X de incógnita. La señorita Lucía Puenzo lleva a su modo un lastre- estigma: el apellido. Convengamos en que, de no ser por el Oscar a La historia oficial (1985), su papá no habría trascendido, tal vez ni siquiera filmado, habida cuenta de sus infructuosos bodriazos, desde Gringo viejo (1988) a La puta y la ballena (2004). Su hija empezó igual y el Premio de la Crítica en Cannes 2007, un poquín excesivo –más para el tema que para su concepción—podría augurar un fatum igualito.
La señal sufría agujeros de casting: XXY, al contrario, pivotea su fuerza exactamente en él. Muy bien elegida Inés Efrón para componer a la hermafrodita Alex, ambigua en sí desde lo físico, y también su eventual amante adolescente y su crisis de identidad, el feo y conflictuado Martín Piroyansky. Es entre ambos que el juego de desencuentro y soledad se desplaza; sus respectivos padres (Darín/ Valeria Bertucelli, Germán Palacios/ Carolina Peleritti) ensayan una danza quieta a su alrededor, incapaces de entender, frustrados y melancólicos ante lo inexplicable, o en todo caso, irresoluble. ¿Alex debería operarse y ser definitivamente mujer o elegir el doble ambage de su sexo, inscripto en su nacimiento? El libreto no toma partido, sólo muestra y deja abierto el interrogante. El problema en realidad se les plantea a los adultos, deseosos de corregir a un monstruo y dudando de su propia normalidad, una madre culposa, un padre biólogo que padece dentro de su familia la anomalía que le tocó estudiar, el cirujano plástico (Palacios) dispuesto a humillar a su hijo indefinido. La sola escena de sexo de Alex con Álvaro, siendo ella la parte activa, vale por todo el desarrollo.
XXY, sin lugar a dudas una película inteligente en su medio tono, objetivo, y en la marcación de actores.

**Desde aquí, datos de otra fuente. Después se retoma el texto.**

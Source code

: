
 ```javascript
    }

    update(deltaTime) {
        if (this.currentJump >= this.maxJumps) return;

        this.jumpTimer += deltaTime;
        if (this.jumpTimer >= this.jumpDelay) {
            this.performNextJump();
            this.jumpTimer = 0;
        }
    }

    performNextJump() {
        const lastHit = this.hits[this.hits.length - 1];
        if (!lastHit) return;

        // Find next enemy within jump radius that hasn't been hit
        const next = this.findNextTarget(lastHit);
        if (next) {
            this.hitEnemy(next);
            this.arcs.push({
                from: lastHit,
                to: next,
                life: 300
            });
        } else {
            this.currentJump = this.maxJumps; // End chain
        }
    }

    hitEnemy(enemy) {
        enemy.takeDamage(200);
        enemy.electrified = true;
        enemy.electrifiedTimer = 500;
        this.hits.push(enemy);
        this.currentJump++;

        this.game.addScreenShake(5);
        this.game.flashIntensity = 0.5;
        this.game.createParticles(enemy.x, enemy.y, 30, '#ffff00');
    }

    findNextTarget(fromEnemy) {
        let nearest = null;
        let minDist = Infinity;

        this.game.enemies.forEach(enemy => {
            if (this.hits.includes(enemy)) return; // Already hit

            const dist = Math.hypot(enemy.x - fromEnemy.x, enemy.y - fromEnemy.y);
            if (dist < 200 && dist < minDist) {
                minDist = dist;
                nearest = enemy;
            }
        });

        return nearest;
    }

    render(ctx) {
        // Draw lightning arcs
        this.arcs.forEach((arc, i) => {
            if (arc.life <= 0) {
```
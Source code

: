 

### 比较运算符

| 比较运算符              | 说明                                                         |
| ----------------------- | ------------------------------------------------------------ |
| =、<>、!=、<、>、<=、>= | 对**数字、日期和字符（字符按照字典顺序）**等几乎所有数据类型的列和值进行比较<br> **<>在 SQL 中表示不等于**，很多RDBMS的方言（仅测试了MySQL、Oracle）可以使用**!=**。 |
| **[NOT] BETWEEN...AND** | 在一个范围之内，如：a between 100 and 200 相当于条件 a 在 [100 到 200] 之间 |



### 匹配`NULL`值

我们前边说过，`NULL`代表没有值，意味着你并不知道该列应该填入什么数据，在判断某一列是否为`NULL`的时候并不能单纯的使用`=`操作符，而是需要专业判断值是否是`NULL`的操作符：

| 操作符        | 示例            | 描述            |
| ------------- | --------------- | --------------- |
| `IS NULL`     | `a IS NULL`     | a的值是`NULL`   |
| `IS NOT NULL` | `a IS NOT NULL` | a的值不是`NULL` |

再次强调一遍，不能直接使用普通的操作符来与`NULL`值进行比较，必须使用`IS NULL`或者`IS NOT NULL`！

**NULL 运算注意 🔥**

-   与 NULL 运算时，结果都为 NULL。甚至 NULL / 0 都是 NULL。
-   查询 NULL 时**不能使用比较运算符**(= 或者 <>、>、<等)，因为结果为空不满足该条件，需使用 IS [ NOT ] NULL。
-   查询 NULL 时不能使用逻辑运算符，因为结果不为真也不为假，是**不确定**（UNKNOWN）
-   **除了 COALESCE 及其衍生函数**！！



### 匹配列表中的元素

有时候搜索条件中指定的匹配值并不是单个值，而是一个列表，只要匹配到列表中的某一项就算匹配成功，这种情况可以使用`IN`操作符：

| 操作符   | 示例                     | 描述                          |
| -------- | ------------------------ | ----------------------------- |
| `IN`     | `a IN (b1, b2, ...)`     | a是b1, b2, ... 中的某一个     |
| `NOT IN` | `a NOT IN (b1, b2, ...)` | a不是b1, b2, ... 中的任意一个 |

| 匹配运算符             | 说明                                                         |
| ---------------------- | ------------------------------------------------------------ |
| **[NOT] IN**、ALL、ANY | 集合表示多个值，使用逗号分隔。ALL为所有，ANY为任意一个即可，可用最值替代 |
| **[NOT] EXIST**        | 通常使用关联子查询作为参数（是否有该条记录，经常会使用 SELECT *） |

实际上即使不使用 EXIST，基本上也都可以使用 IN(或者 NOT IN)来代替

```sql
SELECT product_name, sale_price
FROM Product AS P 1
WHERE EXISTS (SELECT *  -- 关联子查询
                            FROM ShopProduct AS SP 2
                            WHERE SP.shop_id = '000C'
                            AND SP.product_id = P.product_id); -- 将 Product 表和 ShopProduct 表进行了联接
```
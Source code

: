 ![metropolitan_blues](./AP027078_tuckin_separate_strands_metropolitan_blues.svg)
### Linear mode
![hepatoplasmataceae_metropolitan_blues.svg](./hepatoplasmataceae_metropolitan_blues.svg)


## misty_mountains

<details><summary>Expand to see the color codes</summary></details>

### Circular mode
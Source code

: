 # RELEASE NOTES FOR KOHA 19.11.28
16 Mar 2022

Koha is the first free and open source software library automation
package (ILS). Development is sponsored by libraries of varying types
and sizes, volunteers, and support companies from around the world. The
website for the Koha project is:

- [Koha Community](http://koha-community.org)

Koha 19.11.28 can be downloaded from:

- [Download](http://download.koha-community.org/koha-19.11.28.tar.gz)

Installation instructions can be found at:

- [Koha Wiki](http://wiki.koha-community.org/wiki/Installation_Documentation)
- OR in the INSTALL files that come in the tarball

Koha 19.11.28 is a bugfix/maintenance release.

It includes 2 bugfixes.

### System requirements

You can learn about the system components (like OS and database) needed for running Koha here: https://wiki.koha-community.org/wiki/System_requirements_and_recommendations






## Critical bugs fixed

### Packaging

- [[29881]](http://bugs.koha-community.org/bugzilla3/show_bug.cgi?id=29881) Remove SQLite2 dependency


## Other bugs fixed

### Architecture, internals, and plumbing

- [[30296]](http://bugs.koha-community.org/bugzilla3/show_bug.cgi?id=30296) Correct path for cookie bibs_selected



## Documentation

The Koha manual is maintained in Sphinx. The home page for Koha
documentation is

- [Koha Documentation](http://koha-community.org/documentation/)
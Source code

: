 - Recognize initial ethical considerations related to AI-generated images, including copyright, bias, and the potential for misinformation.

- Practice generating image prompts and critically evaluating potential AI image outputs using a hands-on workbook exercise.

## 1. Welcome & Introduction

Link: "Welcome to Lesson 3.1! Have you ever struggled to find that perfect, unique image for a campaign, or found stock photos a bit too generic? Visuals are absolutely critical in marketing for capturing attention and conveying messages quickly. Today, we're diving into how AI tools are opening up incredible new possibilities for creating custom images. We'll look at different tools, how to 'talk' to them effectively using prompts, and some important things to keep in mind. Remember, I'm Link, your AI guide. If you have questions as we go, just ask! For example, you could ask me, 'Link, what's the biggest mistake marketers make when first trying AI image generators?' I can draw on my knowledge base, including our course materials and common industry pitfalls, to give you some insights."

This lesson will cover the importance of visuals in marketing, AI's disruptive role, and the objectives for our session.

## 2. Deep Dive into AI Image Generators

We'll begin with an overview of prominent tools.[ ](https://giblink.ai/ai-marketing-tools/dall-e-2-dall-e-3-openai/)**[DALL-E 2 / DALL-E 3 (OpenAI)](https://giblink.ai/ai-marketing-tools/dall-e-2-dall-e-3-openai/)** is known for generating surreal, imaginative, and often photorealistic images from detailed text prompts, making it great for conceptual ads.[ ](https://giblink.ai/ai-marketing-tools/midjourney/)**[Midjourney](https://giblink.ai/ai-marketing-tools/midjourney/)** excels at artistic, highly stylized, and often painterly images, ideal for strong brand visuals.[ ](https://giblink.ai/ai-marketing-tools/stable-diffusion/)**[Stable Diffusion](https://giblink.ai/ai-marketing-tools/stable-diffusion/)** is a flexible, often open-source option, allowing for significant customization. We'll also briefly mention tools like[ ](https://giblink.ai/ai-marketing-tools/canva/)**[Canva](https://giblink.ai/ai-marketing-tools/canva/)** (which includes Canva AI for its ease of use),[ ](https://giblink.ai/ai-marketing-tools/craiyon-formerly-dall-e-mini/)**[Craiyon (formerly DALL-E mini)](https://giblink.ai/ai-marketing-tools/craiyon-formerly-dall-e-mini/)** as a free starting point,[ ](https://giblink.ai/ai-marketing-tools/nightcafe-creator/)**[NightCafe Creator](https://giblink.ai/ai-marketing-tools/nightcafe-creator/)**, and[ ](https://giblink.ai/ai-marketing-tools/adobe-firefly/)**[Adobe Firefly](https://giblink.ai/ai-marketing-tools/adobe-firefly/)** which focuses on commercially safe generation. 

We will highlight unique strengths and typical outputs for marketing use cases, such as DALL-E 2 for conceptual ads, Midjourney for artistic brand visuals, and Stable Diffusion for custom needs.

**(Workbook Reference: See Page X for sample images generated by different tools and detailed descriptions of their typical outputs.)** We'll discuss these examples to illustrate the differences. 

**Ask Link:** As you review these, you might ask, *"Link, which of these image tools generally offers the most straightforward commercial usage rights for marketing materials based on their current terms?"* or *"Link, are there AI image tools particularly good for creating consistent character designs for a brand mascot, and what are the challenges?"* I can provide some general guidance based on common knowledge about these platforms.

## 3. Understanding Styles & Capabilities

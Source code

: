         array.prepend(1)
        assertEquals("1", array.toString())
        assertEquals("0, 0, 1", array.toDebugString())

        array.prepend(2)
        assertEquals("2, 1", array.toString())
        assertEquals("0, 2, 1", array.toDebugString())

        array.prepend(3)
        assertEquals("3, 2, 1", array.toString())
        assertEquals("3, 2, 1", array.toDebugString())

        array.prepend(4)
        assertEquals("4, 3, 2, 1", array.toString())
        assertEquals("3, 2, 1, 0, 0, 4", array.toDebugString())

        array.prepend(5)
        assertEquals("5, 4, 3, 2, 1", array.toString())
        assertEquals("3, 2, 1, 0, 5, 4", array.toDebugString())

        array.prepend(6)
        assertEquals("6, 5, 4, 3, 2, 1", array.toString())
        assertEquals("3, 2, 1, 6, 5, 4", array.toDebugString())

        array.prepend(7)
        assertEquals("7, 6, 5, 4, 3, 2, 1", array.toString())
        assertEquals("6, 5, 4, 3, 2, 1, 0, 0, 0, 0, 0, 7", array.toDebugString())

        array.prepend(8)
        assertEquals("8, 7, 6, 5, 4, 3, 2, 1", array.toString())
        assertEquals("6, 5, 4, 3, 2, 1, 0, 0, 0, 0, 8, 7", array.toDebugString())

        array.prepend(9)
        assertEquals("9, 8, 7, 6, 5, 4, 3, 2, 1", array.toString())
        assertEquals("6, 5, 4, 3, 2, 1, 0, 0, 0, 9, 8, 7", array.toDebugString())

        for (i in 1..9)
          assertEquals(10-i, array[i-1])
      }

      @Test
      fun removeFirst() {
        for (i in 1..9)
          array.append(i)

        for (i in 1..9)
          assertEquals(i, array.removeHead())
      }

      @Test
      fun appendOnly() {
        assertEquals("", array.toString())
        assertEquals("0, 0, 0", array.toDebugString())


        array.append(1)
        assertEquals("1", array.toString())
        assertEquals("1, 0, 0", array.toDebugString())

Localizó la ficción en la Patagonia, tan socorrida por nuestro cine para climatizar desiertos convivenciales, el acoso de la naturaleza inhóspita que abandona al habitante a enfrentar sus fantasmas; puede decirse que se volvió un tema en sí, una obsesión espacio-moral. Se (re)siente de Puenzo, como un rasgo generacional, es su manera impersonal de contar. La corrección de manual al instalar la cámara, la meditada fotografía, la creación de ambientes, son en sus manos el mejor ejemplo del cine joven nacional, pero todos se le asemejan, y si no supiéramos que le estampó su firma se la habríamos adjudicado a cualquiera. Cumple sin satisfacer, rehúsa apasionarse, equilibra palabras y silencios. Un prospecto europeo de los que extasían a los jurados de festival.
Esperaremos, en fin, las próximas peripecias de Lucía, y de Darín, que quizás le tomó el gusto a dirigir y dirigirse. Chequera abierta pero no en blanco, en vistas de tanto celuloide criollo arrojado al mundo durante esta temporada, húmedo de imágenes y seco de plateas.